%%
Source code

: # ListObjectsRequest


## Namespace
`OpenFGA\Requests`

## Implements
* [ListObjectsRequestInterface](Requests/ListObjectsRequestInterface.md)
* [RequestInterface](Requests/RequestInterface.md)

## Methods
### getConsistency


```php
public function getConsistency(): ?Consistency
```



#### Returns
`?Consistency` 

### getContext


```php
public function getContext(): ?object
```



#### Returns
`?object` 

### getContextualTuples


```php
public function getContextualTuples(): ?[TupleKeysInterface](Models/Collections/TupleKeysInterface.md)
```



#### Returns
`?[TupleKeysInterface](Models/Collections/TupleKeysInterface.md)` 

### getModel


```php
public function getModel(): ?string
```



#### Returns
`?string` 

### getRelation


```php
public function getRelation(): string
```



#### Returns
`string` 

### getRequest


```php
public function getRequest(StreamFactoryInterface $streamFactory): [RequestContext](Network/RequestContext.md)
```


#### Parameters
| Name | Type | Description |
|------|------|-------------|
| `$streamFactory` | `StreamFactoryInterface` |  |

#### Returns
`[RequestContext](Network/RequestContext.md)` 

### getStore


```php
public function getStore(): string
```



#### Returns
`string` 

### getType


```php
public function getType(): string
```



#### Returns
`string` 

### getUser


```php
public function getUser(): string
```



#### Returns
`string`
%%
**WORK REQUEST**
If a line above holds the word "TupleKeysInterface", copy it.

**RESULT**
public function getContextualTuples(): ?[TupleKeysInterface](Models/Collections/TupleKeysInterface.md)
`?[TupleKeysInterface](Models/Collections/TupleKeysInterface.md)` 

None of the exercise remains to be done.